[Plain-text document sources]
════════════════════

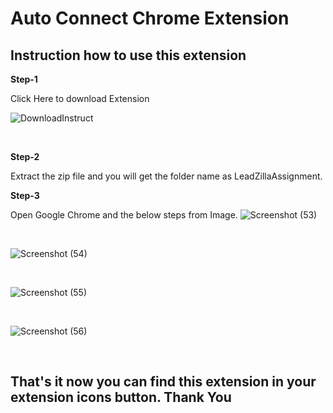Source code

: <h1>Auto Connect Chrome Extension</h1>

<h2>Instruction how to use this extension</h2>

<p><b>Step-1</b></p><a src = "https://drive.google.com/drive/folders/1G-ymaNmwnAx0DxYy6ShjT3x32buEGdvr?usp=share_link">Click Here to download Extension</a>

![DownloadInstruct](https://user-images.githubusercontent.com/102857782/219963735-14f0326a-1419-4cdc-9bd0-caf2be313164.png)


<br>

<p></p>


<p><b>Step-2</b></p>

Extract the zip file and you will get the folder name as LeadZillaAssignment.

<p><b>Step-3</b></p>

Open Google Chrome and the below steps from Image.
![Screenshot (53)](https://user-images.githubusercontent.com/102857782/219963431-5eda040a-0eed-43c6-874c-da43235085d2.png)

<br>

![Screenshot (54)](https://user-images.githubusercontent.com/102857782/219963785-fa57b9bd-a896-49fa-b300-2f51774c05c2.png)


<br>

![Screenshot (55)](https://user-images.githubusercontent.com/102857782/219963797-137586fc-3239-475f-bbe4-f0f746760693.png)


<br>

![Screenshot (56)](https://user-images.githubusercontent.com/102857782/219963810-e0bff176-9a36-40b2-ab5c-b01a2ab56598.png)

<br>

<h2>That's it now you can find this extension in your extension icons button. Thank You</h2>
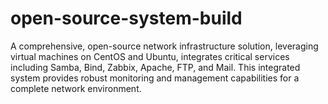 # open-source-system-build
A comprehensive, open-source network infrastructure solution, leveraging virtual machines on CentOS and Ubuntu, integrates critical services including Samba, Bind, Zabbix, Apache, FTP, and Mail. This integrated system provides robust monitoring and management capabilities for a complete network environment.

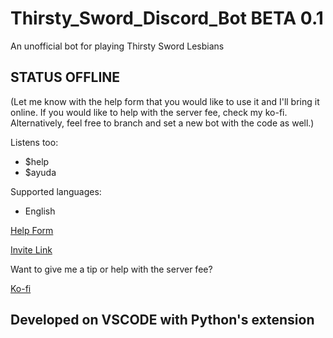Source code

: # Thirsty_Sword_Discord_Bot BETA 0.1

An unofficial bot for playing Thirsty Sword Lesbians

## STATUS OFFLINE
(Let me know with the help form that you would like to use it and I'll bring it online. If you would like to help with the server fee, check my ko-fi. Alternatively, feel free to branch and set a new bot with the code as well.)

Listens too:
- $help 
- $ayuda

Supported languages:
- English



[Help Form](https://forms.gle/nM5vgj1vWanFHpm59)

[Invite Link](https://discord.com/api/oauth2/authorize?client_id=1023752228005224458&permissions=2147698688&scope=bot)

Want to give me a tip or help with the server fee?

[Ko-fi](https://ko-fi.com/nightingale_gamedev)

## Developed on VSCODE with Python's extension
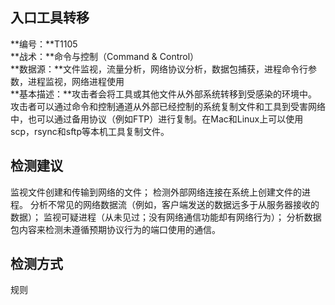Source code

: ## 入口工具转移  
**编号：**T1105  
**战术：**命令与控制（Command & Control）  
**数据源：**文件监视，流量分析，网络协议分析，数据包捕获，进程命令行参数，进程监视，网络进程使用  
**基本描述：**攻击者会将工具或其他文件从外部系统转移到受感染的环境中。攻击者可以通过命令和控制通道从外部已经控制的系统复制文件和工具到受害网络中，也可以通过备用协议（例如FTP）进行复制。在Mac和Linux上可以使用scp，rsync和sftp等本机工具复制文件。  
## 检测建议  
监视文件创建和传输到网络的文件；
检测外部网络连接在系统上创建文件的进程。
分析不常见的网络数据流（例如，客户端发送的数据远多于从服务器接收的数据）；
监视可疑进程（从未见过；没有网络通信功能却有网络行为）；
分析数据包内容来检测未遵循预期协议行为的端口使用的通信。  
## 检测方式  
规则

════════════════════

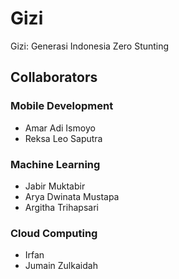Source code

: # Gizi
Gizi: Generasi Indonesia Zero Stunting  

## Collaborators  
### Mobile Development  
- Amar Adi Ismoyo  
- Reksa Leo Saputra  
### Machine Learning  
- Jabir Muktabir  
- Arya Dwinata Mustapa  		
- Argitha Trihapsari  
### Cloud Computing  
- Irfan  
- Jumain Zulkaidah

════════════════════

**YOUR INSTRUCTIONS**
Among the entries above, copy exactly only the lines starting with the one containing "An unofficial bot" and going through the one containing "(Let me know", both ends included.

**COMPLETED EXERCISE**
An unofficial bot for playing Thirsty Sword Lesbians

## STATUS OFFLINE
(Let me know with the help form that you would like to use it and I'll bring it online. If you would like to help with the server fee, check my ko-fi. Alternatively, feel free to branch and set a new bot with the code as well.)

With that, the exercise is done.